Battle Cry of the Android
By Brit Bennett
“Hamba” (2012), from the series The Afronauts, by Cristina de Middel. Courtesy of Dillon gallery in New York
Black people cannot time travel. Every comedian has a joke about this.
On a July episode of the BuzzFeed podcast Another Round, hosts Tracy Clayton and Heben Nigatu play a game that, they joke, was clearly written by white people because of the multitude of time travel questions. “Only white people love time travel,” Nigatu says. In a standup bit, Louis C.K. calls time travel an exclusively white privilege. “Here’s how great it is to be white,” he says. “I can get in a time machine and go to any time, and it would be fucking awesome when I get there!” A recent MTV Decoded sketch imagines that in a black version of Back to the Future, the DeLorean would never have left the mall parking lot. “Nineteen-fifty-five?” black Marty McFly asks. “You know what, Doc? I think I’m actually good right here.”
I laugh at these jokes, although their premise is devastating: a vision of blackness where suffering is continuous and inevitable. We can imagine a fantastical world where time travel is possible, yet we cannot conceive of any point in the past, or even the future, where black people can live free. In this line of thought, the present is the best life has ever been for black people, and perhaps the best it will ever be.
Into this grim possibility arrives Janelle Monáe. Monáe first captivated me in her 2010 video “Tightrope,” where, in the bleakness of a notorious insane asylum, the tuxedoed and pompadoured singer glides like James Brown over funky horns. Although her sound and image harken back to classic soul, her music contains a mythology that looks toward the future. Her EP Metropolis and albums The ArchAndroid and The Electric Lady follow Cindi Mayweather, an android living in the year 2719 who falls in love with a human and is sentenced to disassembly. Cindi later rises as the ArchAndroid, a messianic figure who provides hope that androids may someday be liberated. The sprawling, multi-project narrative can be difficult to follow, but the futuristic world she imagines echoes our own. “When I speak about the android, it’s the other,” she told LGBTQ newspaper Between the Lines. “You can parallel that to the gay community, to the black community, to women.” To Monáe, the android—part human, part robot, never fully either—represents the outsider. To visit her futuristic world of Metropolis is to encounter characters who face discrimination, as well as to imagine their liberation.
For interviews, Monáe has frequently remained in character as Cindi Mayweather, visitor from the future. (When asked about her sexuality in Rolling Stone, she refused to label herself and insisted she only dates androids.) In February 2015, she announced her new label, the Atlanta-based Wondaland Records, which hosts a collection of eclectic black artists who, like Monáe, seem to exist outside of time. At the Wondaland showcase during the BET Experience, Monáe described St. Beauty as “flower children,” Roman GianArthur as “another Freddie Mercury.” Her best-known artist, Jidenna, dropped the hit single “Classic Man” earlier this year, but baffled audiences with his three-piece suits, ascots, and canes. To FADER, Jidenna explained that he was inspired by the style of freedmen in the Jim Crow South: “I wear a suit because I need to remember what’s happened before me.” In Wondaland, style is radicalized, fashion a form of political resistance.

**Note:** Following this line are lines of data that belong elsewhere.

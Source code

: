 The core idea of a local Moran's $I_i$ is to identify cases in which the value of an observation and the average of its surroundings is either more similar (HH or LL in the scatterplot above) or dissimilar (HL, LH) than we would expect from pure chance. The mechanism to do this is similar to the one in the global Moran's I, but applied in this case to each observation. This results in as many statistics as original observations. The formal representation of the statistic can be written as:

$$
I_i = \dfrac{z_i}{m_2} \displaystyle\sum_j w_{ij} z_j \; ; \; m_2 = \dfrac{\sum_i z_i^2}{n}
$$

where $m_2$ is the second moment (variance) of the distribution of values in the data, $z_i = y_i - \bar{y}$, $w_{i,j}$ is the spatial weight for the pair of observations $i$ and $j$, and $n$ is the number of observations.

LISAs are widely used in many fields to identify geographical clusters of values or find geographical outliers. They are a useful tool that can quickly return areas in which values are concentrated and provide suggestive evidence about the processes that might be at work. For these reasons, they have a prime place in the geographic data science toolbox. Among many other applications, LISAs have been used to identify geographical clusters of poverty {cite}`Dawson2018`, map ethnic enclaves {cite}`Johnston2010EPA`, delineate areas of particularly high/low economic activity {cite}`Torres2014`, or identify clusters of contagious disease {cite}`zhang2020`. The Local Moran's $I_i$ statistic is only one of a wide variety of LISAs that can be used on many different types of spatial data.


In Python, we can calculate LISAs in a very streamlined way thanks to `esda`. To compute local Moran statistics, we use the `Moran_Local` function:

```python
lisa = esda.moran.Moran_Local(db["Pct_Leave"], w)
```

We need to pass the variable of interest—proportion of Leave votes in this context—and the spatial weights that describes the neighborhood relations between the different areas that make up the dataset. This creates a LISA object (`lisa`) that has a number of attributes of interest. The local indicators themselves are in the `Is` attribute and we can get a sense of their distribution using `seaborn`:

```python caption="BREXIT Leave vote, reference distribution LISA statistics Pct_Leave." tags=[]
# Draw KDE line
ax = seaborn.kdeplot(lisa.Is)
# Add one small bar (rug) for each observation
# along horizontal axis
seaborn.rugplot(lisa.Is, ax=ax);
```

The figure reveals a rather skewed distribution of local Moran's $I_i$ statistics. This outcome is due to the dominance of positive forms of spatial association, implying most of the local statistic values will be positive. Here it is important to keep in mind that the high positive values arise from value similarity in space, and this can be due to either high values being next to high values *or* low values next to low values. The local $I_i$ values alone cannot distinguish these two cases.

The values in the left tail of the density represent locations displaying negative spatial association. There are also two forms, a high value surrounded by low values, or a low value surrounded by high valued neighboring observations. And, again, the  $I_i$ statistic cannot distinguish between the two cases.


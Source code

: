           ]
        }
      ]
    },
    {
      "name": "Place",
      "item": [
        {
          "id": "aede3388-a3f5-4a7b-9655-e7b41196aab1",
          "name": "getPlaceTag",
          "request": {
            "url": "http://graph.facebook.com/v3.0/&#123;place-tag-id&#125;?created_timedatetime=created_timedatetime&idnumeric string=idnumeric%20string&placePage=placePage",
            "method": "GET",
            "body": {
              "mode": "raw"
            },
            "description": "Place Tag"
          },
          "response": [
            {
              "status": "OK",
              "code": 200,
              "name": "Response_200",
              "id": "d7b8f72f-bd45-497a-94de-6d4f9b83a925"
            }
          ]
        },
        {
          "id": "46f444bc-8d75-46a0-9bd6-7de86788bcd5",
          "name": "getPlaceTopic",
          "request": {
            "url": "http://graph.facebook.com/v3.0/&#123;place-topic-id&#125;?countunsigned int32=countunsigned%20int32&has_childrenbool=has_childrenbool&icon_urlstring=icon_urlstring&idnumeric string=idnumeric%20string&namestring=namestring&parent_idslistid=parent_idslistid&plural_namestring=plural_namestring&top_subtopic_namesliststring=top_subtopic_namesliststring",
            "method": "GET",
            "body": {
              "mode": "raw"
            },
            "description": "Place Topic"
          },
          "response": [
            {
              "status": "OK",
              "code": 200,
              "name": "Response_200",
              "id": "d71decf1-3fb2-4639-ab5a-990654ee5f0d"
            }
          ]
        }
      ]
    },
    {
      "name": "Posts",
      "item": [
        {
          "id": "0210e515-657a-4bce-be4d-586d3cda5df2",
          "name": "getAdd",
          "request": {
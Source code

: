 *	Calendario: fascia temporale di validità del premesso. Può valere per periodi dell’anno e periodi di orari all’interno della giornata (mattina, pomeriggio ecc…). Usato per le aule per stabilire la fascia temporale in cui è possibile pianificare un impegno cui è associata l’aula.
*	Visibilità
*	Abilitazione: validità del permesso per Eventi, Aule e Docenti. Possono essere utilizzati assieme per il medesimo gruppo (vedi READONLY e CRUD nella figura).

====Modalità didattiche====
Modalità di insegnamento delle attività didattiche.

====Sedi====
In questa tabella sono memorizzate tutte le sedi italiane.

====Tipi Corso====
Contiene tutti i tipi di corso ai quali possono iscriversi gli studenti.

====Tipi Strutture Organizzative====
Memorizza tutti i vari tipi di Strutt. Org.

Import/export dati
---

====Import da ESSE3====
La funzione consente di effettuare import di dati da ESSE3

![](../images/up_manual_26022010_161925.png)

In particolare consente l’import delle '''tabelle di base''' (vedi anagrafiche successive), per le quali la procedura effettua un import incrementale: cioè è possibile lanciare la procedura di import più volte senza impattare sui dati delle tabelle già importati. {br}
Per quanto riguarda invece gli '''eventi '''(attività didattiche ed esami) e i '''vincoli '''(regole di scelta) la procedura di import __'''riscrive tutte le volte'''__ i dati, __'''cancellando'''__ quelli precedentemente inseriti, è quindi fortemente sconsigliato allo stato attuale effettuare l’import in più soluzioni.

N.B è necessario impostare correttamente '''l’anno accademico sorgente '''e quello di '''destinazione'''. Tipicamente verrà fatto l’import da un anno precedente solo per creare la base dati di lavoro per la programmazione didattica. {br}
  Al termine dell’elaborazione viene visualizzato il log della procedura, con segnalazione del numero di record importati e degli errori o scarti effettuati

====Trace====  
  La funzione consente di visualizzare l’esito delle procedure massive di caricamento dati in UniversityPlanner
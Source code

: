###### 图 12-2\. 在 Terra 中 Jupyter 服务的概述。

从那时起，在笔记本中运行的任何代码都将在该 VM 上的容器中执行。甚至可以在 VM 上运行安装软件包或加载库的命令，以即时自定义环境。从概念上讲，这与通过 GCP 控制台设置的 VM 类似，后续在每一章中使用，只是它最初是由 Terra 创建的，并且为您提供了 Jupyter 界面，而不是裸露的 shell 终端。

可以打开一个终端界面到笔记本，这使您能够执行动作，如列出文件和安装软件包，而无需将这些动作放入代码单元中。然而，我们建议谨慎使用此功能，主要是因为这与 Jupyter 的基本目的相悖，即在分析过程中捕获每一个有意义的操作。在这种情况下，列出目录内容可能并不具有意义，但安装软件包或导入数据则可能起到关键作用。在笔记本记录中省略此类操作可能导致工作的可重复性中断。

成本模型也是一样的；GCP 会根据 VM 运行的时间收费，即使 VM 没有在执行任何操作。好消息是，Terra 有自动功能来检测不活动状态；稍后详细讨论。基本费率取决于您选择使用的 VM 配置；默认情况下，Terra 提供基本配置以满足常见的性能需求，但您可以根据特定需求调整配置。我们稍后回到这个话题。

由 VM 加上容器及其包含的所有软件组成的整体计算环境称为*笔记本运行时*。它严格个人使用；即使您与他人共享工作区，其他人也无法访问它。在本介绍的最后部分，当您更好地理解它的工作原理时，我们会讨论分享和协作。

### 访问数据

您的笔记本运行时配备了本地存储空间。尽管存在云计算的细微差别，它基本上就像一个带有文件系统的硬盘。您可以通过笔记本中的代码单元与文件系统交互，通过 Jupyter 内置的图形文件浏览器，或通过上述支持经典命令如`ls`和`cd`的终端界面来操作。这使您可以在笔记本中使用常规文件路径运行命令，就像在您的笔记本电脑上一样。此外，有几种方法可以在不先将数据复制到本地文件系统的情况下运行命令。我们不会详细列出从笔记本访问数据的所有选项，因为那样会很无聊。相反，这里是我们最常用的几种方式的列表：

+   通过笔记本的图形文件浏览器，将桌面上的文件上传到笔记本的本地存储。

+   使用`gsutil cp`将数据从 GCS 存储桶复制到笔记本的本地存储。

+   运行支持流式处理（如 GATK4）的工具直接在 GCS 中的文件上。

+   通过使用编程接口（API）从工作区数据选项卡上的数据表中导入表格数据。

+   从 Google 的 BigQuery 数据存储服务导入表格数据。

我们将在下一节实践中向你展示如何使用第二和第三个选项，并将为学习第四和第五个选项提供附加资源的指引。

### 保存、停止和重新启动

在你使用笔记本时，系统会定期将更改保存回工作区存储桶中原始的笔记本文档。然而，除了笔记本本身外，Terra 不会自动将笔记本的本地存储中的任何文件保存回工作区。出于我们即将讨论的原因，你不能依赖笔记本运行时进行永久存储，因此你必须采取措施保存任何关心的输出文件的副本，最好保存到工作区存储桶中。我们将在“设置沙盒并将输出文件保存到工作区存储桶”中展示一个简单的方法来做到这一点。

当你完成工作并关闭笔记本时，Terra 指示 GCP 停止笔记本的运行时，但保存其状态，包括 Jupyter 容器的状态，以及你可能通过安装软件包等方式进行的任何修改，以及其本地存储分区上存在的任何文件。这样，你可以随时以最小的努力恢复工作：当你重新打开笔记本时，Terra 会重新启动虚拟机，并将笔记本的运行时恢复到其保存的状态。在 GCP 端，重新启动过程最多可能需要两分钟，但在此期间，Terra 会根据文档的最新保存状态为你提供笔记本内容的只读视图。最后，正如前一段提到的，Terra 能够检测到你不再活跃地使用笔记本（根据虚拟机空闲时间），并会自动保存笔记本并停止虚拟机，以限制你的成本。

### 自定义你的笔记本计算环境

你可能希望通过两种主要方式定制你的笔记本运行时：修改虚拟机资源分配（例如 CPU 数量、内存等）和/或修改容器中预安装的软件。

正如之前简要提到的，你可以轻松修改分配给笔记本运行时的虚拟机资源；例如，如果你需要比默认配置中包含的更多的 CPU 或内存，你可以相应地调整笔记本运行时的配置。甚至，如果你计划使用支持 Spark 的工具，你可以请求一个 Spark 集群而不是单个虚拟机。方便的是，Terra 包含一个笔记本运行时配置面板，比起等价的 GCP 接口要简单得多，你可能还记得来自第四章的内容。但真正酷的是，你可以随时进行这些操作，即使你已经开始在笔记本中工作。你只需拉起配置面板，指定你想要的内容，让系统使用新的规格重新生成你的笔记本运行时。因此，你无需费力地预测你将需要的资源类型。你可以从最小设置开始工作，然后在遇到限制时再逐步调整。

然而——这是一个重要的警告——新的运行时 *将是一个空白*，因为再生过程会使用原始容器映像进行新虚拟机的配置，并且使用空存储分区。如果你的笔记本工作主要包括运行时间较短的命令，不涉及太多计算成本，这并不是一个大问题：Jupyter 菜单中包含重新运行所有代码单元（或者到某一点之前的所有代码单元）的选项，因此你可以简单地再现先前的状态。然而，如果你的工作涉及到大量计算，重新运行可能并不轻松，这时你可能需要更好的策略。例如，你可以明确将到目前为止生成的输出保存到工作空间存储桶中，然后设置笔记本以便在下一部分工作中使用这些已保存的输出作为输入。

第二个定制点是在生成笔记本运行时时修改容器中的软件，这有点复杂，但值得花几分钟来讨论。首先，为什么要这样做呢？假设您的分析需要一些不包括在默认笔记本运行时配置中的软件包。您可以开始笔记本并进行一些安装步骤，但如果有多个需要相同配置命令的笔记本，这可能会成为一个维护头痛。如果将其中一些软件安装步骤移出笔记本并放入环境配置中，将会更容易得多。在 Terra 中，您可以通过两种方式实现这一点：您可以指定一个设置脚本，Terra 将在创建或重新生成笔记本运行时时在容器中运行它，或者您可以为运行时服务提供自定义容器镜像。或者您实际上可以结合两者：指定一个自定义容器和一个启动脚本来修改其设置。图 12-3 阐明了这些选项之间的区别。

What does it mean to borrow the fashions of Reconstruction, an era in which no sensible black person, given time-traveling technology, would want to visit? Or to imagine a futuristic world where an android faces bigotry similar to our reality? Wondaland’s music is melodic, funky, and fun, as well as undeniably political. At the showcase, Monáe repeatedly referred to her record label as a “movement” and spoke about the responsibility she feels toward her community. Similarly, Wondaland artists have been outspoken critics of police brutality, leading marches against police violence and, in August, dropping the protest anthem “Hell You Talmbout (Say Their Names).” Against urgent drums and a choir of voices, Monáe, Jidenna, St. Beauty, Roman GianArthur, and Deep Cotton chant the names of black victims of police violence, from Emmett Till and Sean Bell to Michael Brown and Sandra Bland. The song is difficult to listen to, a seemingly endless list of names that the Wondaland artists—voices strained with anger and grief—urge us to remember. Say their names. The song is a battle cry, and in a war against black suffering, memory is the weapon.
In Wondaland, time travel is never an escape from the plights of contemporary black life. Instead, by floating through time, by playing with the tropes of the past, by inventing new mythologies and new futures, Monáe and her artists expand the possibilities of black art and showcase the complexity of black lives, its struggles and its triumphs. Wondaland artists are in our time but not of it, and there’s something beautifully resistant about this. Black people liberated from time itself, imagining ourselves anywhere.